Para la reconstrucción de las murallas ha sido necesario echar mano de artesanos locales, de origen maya, cuyo esfuerzo y talento es posible advertir con recorridos a pie o por tranvía, para ubicarlas.

Los visitantes de esta capital pueden admirar los ocho baluartes, cuatro puertas principales, aunque otros fuertes fueron ubicados en lugares estratégicos con vista al mar, desde lo alto de los cerros, que actualmente, funcionan como museos.

Ana Martha Escalante Castillo, alcaldesa de la capital, afirma que la conservación de este tesoro de Campeche es un gran reto para los tres órdenes de gobierno y admitió, en entrevista con Notimex, que la lucha más importante ha sido contra el ambulantaje y sus consecuencias.

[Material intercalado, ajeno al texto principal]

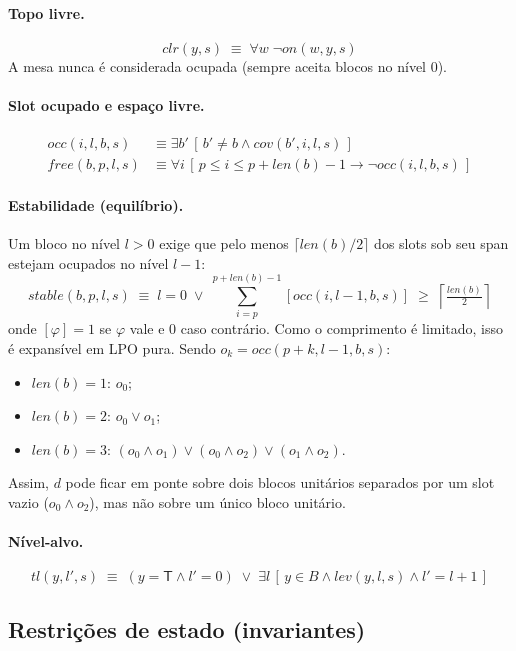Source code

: \documentclass[11pt,a4paper]{article}
\newcommand{\Lev}{\mathit{lev}}
\newcommand{\Clr}{\mathit{clr}}
\newcommand{\On}{\mathit{on}}
\newcommand{\Cov}{\mathit{cov}}
\newcommand{\Occ}{\mathit{occ}}
\newcommand{\Free}{\mathit{free}}
\newcommand{\Stable}{\mathit{stable}}
\newcommand{\Tl}{\mathit{tl}}
\newcommand{\Len}{\mathit{len}}
\newcommand{\Mesa}{\mathsf{T}}
\begin{document}
\paragraph{Topo livre.}
\[
\Clr(y,s)\;\equiv\;\forall w\;\neg\On(w,y,s)
\]
A mesa nunca é considerada ocupada (sempre aceita blocos no nível 0).

\paragraph{Slot ocupado e espaço livre.}
\begin{align*}
\Occ(i,l,b,s)&\equiv \exists b'\,[\,b'\neq b\wedge\Cov(b',i,l,s)\,]\\
\Free(b,p,l,s)&\equiv \forall i\,[\,p\le i\le p+\Len(b)-1\rightarrow\neg\Occ(i,l,b,s)\,]
\end{align*}

\paragraph{Estabilidade (equilíbrio).}
Um bloco no nível $l>0$ exige que pelo menos $\lceil\Len(b)/2\rceil$ dos slots sob seu span estejam ocupados no nível $l-1$:
\[
\Stable(b,p,l,s)\;\equiv\; l=0\;\vee\;\sum_{i=p}^{p+\Len(b)-1}[\Occ(i,l-1,b,s)]\;\ge\;\left\lceil\tfrac{\Len(b)}{2}\right\rceil
\]
onde $[\varphi]=1$ se $\varphi$ vale e $0$ caso contrário. Como o comprimento é limitado, isso é expansível em LPO pura. Sendo $o_k=\Occ(p+k,l-1,b,s)$:
\begin{itemize}
  \item $\Len(b)=1$: $o_0$;
  \item $\Len(b)=2$: $o_0\vee o_1$;
  \item $\Len(b)=3$: $(o_0\wedge o_1)\vee(o_0\wedge o_2)\vee(o_1\wedge o_2)$.
\end{itemize}
Assim, $d$ pode ficar em ponte sobre dois blocos unitários separados por um slot vazio ($o_0\wedge o_2$), mas não sobre um único bloco unitário.

\paragraph{Nível-alvo.}
\[
\Tl(y,l',s)\;\equiv\;(y=\Mesa\wedge l'=0)\;\vee\;\exists l\,[\,y\in B\wedge\Lev(y,l,s)\wedge l'=l+1\,]
\]

\subsection{Restrições de estado (invariantes)}
\end{document}
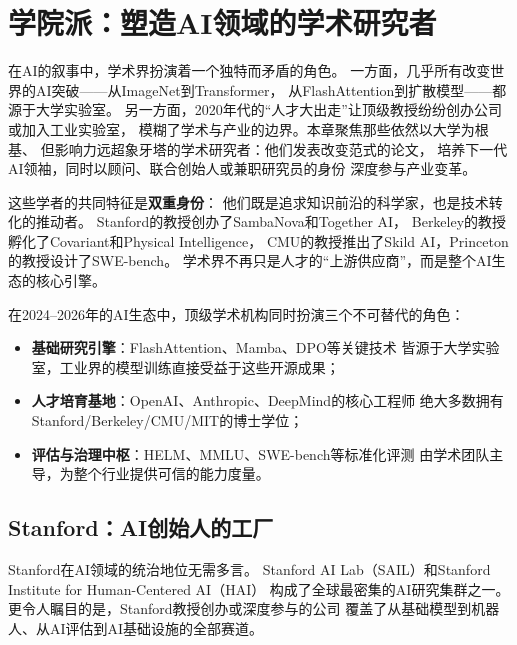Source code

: 
\chapter{学院派：塑造AI领域的学术研究者}
\label{ch:academics}

在AI的叙事中，学术界扮演着一个独特而矛盾的角色。
一方面，几乎所有改变世界的AI突破——从ImageNet到Transformer，
从FlashAttention到扩散模型——都源于大学实验室。
另一方面，2020年代的``人才大出走''让顶级教授纷纷创办公司或加入工业实验室，
模糊了学术与产业的边界。本章聚焦那些依然以大学为根基、
但影响力远超象牙塔的学术研究者：他们发表改变范式的论文，
培养下一代AI领袖，同时以顾问、联合创始人或兼职研究员的身份
深度参与产业变革。

这些学者的共同特征是\textbf{双重身份}：
他们既是追求知识前沿的科学家，也是技术转化的推动者。
Stanford的教授创办了SambaNova和Together AI，
Berkeley的教授孵化了Covariant和Physical Intelligence，
CMU的教授推出了Skild AI，Princeton的教授设计了SWE-bench。
学术界不再只是人才的``上游供应商''，而是整个AI生态的核心引擎。

\begin{corebox}[学术界的三重角色]
在2024--2026年的AI生态中，顶级学术机构同时扮演三个不可替代的角色：
\begin{itemize}
  \item \textbf{基础研究引擎}：FlashAttention、Mamba、DPO等关键技术
        皆源于大学实验室，工业界的模型训练直接受益于这些开源成果；
  \item \textbf{人才培育基地}：OpenAI、Anthropic、DeepMind的核心工程师
        绝大多数拥有Stanford/Berkeley/CMU/MIT的博士学位；
  \item \textbf{评估与治理中枢}：HELM、MMLU、SWE-bench等标准化评测
        由学术团队主导，为整个行业提供可信的能力度量。
\end{itemize}
\end{corebox}


\section{Stanford：AI创始人的工厂}
\label{sec:stanford}

Stanford在AI领域的统治地位无需多言。
Stanford AI Lab（SAIL）和Stanford Institute for Human-Centered AI（HAI）
构成了全球最密集的AI研究集群之一。
更令人瞩目的是，Stanford教授创办或深度参与的公司
覆盖了从基础模型到机器人、从AI评估到AI基础设施的全部赛道。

La tarea, dijo, es crear conciencia entre los ciudadanos que es importante conservar limpio el Centro Histórico; incluso, en algunos casos, los vendedores informales establecieron stands y puestos con estilo colonial.

Pueblo y gobierno han aportado su esfuerzo para conciliar el cambio productivo y el crecimiento económico sin dañar el patrimonio cultural, pues de no hacerlo se corre el riesgo de perder esa distinción.

Por su lado, la delegada del INAH, Lirio Suárez Améndola, destacó el trabajo de reconstrucción de las murallas, como forma de revivir la historia de esta ciudad Patrimonio Cultural de la Humanidad.

A este esfuerzo se suman disposiciones para los campechanos que viven dentro del Centro Histórico de la Ciudad, a quienes se les ha prohibido realizar modificaciones a sus casas. A través del Programa de Conservación, el gobierno estatal realiza el rescate de fachadas.

De los inmuebles más emblemáticos dentro del Centro Histórico de Campeche, convertidos en museos o instituciones del Estado, destacan casas y templos.

Uno de ellos es la casona donde nació el capitán Pedro Sáenz de Baranda, héroe de la Independencia que expulsó a los españoles del último reducto en San Juan de Ulúa y que es recordado en el sitio en el que vio la primera luz y que es orgullo de los campechanos.